RECORD SET =
··········

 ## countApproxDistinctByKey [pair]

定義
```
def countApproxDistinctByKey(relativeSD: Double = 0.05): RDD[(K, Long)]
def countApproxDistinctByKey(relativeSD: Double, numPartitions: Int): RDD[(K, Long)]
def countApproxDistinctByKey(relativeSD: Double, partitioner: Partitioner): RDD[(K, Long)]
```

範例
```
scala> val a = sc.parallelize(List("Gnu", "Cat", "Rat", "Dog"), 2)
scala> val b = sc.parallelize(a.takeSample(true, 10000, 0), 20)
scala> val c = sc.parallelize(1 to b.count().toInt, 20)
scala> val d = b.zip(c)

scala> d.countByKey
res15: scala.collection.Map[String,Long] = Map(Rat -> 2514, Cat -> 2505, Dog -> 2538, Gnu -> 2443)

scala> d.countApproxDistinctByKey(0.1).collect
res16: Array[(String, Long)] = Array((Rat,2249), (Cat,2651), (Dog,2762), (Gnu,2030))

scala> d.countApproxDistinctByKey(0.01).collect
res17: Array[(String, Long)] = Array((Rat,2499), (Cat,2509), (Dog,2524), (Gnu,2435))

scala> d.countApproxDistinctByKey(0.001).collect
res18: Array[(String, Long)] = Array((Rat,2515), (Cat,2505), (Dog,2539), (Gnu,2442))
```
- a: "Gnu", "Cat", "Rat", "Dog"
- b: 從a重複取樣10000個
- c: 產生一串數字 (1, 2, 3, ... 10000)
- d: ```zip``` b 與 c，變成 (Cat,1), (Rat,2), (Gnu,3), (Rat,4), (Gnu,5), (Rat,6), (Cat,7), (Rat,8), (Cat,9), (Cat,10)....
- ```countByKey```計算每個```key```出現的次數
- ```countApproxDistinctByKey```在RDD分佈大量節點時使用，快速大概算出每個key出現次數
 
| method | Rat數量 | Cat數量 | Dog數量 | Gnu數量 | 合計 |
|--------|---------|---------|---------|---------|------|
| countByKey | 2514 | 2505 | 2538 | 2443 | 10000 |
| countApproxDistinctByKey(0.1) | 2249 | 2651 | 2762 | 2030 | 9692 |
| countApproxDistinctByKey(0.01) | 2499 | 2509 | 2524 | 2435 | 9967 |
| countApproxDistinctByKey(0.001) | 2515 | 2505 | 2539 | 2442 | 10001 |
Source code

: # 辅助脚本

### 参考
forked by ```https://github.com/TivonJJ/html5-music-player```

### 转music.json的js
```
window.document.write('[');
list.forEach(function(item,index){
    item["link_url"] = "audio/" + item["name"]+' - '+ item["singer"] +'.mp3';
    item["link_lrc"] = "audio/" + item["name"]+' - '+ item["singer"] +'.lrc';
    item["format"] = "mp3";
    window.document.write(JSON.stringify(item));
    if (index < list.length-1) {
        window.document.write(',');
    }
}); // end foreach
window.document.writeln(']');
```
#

··········

Would you write out all of the data exactly as given?

COMPLETED TASK =
 ## countApproxDistinctByKey [pair]

定義
```
def countApproxDistinctByKey(relativeSD: Double = 0.05): RDD[(K, Long)]
def countApproxDistinctByKey(relativeSD: Double, numPartitions: Int): RDD[(K, Long)]
def countApproxDistinctByKey(relativeSD: Double, partitioner: Partitioner): RDD[(K, Long)]
```

範例
```
scala> val a = sc.parallelize(List("Gnu", "Cat", "Rat", "Dog"), 2)
scala> val b = sc.parallelize(a.takeSample(true, 10000, 0), 20)
scala> val c = sc.parallelize(1 to b.count().toInt, 20)
scala> val d = b.zip(c)

scala> d.countByKey
res15: scala.collection.Map[String,Long] = Map(Rat -> 2514, Cat -> 2505, Dog -> 2538, Gnu -> 2443)

scala> d.countApproxDistinctByKey(0.1).collect
res16: Array[(String, Long)] = Array((Rat,2249), (Cat,2651), (Dog,2762), (Gnu,2030))

scala> d.countApproxDistinctByKey(0.01).collect
res17: Array[(String, Long)] = Array((Rat,2499), (Cat,2509), (Dog,2524), (Gnu,2435))

scala> d.countApproxDistinctByKey(0.001).collect
res18: Array[(String, Long)] = Array((Rat,2515), (Cat,2505), (Dog,2539), (Gnu,2442))
```
- a: "Gnu", "Cat", "Rat", "Dog"
- b: 從a重複取樣10000個
- c: 產生一串數字 (1, 2, 3, ... 10000)
- d: ```zip``` b 與 c，變成 (Cat,1), (Rat,2), (Gnu,3), (Rat,4), (Gnu,5), (Rat,6), (Cat,7), (Rat,8), (Cat,9), (Cat,10)....
- ```countByKey```計算每個```key```出現的次數
- ```countApproxDistinctByKey```在RDD分佈大量節點時使用，快速大概算出每個key出現次數
 
| method | Rat數量 | Cat數量 | Dog數量 | Gnu數量 | 合計 |
|--------|---------|---------|---------|---------|------|
| countByKey | 2514 | 2505 | 2538 | 2443 | 10000 |
| countApproxDistinctByKey(0.1) | 2249 | 2651 | 2762 | 2030 | 9692 |
| countApproxDistinctByKey(0.01) | 2499 | 2509 | 2524 | 2435 | 9967 |
| countApproxDistinctByKey(0.001) | 2515 | 2505 | 2539 | 2442 | 10001 |
Source code

: # 辅助脚本

### 参考
forked by ```https://github.com/TivonJJ/html5-music-player```

### 转music.json的js
```
window.document.write('[');
list.forEach(function(item,index){
    item["link_url"] = "audio/" + item["name"]+' - '+ item["singer"] +'.mp3';
    item["link_lrc"] = "audio/" + item["name"]+' - '+ item["singer"] +'.lrc';
    item["format"] = "mp3";
    window.document.write(JSON.stringify(item));
    if (index < list.length-1) {
        window.document.write(',');
    }
}); // end foreach
window.document.writeln(']');
```
#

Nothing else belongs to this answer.